Requirement: Lines in the listing below containing the string "differences" are to be identified and copied.

..............................

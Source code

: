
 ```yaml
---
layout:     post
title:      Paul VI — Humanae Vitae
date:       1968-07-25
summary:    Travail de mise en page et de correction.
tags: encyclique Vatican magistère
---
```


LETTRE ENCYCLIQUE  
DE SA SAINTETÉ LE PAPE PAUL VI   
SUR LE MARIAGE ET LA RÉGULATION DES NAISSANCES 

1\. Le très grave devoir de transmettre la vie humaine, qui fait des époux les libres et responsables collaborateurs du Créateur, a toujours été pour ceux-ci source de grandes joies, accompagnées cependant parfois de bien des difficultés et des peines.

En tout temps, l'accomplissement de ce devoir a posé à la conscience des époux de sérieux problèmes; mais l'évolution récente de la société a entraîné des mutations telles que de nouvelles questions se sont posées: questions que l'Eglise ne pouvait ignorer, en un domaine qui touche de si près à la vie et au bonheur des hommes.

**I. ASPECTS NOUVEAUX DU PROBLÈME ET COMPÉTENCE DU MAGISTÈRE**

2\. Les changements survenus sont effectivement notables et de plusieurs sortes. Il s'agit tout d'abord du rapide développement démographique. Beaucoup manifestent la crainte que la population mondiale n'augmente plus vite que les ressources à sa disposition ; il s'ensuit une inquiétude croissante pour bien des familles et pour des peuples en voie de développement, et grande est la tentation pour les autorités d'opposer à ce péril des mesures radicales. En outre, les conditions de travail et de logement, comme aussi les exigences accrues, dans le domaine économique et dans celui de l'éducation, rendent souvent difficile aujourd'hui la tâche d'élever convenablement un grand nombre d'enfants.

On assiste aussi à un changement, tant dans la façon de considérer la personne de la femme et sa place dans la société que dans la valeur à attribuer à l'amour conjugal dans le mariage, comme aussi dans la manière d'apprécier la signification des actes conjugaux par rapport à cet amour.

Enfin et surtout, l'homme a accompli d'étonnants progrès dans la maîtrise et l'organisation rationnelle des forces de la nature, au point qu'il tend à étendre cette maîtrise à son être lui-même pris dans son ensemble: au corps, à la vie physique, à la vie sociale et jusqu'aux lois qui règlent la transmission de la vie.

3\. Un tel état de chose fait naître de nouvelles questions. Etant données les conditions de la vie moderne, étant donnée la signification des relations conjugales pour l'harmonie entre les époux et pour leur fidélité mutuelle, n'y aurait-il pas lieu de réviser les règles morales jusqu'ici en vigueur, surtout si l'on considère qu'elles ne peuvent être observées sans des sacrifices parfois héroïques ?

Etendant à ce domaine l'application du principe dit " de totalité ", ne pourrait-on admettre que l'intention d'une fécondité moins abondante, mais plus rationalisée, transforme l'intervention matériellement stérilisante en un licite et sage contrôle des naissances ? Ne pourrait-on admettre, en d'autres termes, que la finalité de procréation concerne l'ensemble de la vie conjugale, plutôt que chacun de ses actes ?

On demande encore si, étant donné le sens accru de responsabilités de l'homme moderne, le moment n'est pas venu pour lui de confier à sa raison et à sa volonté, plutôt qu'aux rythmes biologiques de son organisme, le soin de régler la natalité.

..............................

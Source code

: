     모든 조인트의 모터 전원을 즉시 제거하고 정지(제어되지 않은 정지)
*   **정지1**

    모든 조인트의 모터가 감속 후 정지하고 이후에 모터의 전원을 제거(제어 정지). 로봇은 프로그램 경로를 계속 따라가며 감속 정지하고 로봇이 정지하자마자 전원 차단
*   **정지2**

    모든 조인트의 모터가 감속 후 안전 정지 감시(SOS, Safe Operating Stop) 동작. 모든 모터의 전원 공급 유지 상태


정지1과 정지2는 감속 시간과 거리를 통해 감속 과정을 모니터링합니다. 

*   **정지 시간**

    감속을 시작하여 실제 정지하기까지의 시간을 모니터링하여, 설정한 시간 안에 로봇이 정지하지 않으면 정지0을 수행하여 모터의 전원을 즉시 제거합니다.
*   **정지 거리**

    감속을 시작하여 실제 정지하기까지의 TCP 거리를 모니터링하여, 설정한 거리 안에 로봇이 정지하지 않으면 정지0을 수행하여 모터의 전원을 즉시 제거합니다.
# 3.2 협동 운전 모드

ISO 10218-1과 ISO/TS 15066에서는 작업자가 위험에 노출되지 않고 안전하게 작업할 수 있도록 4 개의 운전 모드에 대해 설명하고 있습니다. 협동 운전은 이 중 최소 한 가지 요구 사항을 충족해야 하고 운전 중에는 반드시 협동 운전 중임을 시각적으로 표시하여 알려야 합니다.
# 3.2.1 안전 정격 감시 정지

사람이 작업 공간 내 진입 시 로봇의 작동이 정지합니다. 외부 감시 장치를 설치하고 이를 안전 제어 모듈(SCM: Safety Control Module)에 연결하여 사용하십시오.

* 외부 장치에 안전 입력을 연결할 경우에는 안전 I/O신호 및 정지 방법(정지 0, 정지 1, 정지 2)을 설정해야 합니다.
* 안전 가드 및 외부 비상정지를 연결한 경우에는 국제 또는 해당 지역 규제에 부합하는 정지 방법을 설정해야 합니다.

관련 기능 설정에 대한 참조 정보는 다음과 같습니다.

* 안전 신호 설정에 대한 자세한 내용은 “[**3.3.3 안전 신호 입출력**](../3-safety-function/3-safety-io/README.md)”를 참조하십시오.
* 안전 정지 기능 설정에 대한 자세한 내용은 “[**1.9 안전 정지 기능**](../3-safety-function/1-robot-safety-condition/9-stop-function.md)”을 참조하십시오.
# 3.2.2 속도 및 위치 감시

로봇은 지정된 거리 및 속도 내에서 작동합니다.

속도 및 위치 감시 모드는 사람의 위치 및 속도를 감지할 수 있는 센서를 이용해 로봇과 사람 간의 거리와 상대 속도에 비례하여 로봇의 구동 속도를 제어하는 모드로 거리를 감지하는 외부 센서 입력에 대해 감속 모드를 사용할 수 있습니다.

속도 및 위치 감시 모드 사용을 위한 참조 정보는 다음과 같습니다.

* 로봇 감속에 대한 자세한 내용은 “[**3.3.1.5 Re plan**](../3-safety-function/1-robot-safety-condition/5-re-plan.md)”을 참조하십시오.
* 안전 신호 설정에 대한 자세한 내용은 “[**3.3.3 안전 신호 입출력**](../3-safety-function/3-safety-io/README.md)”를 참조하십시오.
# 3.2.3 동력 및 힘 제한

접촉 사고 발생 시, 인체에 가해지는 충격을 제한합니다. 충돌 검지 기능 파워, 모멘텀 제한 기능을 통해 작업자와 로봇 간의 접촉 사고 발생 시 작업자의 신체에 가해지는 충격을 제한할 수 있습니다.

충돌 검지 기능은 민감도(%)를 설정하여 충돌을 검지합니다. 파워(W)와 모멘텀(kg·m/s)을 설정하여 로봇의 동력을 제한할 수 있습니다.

..............................

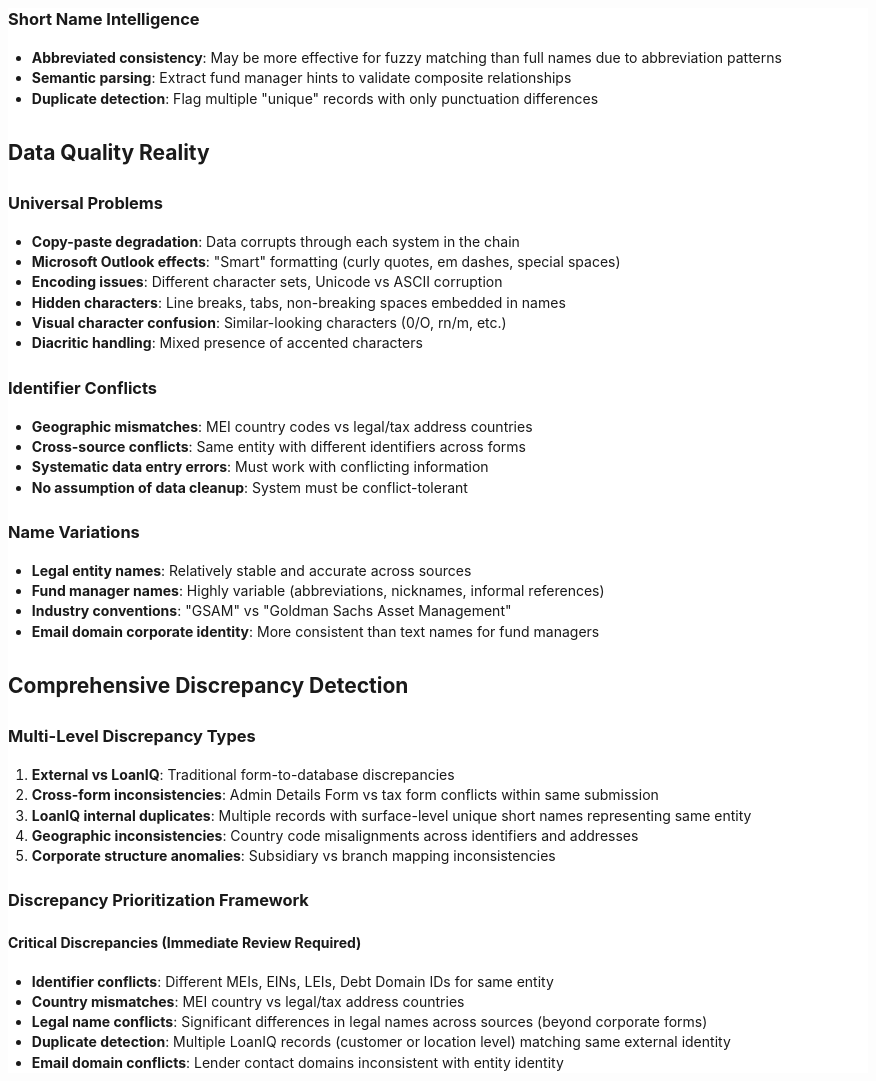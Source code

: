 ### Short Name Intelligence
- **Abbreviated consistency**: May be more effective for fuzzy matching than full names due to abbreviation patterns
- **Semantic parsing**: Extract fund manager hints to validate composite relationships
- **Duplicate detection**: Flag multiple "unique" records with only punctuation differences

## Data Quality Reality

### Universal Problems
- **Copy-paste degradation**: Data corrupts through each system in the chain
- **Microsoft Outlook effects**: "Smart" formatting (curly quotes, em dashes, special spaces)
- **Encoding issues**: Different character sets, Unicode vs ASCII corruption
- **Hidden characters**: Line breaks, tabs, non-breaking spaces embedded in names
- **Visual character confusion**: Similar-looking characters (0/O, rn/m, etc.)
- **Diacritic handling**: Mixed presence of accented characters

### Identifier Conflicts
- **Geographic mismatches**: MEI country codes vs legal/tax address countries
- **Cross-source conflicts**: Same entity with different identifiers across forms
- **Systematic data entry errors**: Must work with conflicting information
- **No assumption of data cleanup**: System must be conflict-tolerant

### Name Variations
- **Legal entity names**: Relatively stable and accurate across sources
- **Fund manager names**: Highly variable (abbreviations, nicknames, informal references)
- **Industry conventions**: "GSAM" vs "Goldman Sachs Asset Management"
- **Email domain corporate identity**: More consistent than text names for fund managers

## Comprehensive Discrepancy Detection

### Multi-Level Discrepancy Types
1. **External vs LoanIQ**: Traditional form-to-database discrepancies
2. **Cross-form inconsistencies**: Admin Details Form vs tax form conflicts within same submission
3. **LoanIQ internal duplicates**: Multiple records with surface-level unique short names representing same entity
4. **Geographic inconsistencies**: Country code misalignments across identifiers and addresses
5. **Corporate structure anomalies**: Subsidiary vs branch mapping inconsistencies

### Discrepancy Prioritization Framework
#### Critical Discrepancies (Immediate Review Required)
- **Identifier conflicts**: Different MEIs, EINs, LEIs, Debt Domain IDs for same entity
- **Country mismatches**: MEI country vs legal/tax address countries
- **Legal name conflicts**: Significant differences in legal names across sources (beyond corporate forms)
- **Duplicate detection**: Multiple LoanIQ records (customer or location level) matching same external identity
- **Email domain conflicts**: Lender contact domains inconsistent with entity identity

..............................

Completed exercise:
- **Duplicate detection**: Flag multiple "unique" records with only punctuation differences
- **Legal name conflicts**: Significant differences in legal names across sources (beyond corporate forms)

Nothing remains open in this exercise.